Materials provided Start Marker
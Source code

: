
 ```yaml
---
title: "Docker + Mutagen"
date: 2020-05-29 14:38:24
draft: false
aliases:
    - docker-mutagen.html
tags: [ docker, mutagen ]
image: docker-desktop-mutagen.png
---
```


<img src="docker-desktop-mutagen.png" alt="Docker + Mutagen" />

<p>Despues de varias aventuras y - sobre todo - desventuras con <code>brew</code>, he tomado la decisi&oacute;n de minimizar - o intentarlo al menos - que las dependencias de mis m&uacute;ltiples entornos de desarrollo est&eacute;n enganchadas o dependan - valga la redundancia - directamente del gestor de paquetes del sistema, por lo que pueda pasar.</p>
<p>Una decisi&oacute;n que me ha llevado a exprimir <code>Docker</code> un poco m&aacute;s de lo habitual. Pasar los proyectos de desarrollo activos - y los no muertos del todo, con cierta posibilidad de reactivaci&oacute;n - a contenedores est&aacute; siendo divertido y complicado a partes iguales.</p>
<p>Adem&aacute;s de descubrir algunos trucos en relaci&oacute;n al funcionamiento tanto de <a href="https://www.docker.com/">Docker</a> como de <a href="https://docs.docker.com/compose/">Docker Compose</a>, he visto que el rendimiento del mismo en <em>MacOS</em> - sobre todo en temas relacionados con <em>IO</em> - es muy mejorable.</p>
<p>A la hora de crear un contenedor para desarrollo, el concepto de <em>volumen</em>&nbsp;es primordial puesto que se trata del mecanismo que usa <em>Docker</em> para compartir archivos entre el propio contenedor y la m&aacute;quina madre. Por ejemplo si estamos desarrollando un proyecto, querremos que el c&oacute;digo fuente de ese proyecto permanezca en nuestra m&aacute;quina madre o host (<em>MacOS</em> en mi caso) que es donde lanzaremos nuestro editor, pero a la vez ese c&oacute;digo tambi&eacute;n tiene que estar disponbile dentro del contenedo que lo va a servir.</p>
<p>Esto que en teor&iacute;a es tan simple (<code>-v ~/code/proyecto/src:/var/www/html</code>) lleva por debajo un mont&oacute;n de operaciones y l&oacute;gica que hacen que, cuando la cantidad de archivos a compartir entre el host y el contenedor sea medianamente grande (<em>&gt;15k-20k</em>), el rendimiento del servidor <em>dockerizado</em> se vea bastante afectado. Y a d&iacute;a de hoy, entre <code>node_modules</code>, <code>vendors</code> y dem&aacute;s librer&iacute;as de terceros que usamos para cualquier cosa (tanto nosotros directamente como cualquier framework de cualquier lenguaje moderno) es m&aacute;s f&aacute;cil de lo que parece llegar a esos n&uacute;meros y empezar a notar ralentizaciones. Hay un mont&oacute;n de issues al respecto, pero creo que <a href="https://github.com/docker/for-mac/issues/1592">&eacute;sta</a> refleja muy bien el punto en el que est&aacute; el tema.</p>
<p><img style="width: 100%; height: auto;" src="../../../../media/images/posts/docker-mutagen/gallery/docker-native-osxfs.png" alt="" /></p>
Materials provided End Marker
Materials provided Start Marker
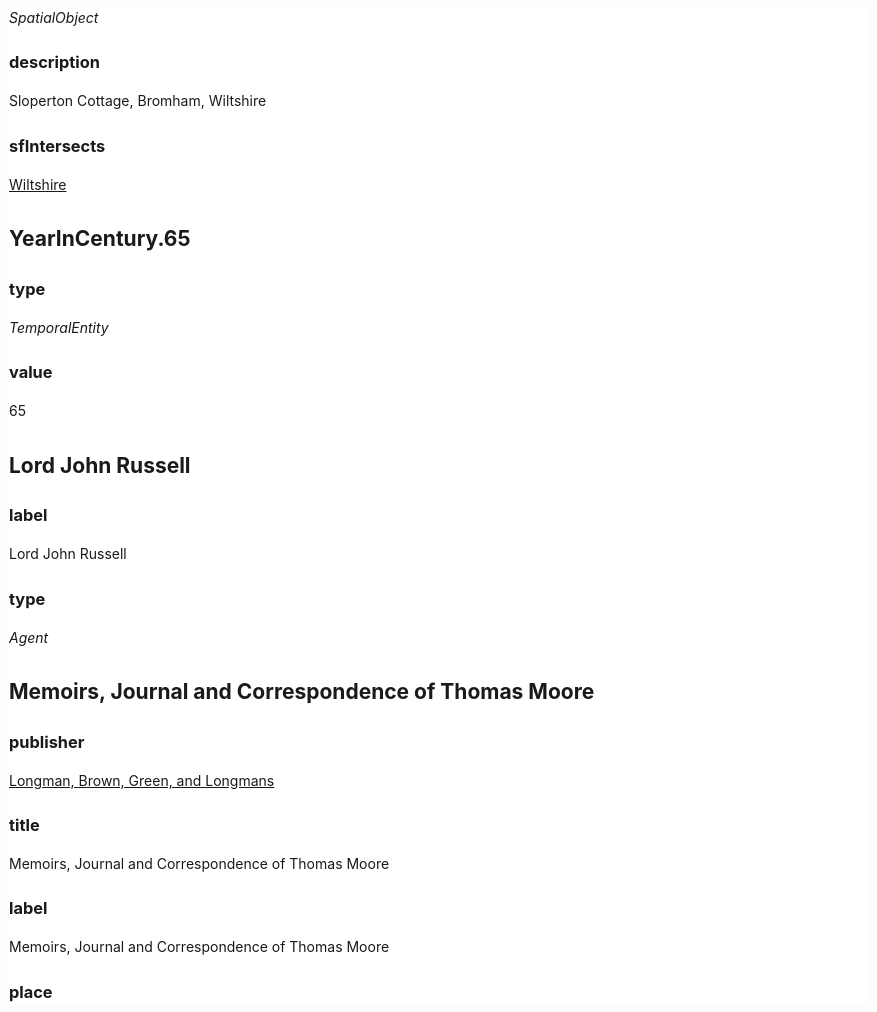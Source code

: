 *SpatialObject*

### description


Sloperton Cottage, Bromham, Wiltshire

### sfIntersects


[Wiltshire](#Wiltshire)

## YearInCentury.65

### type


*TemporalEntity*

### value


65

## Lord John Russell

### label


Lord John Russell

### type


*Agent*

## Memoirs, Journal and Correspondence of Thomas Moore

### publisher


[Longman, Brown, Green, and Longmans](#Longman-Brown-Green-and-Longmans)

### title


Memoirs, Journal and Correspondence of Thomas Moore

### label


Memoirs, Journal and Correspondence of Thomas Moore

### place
Materials provided End Marker
§ **Work required**:
Look through the entries and return every line where "desktop" appears.

§ **Completed exercise**:
image: docker-desktop-mutagen.png
<img src="docker-desktop-mutagen.png" alt="Docker + Mutagen" />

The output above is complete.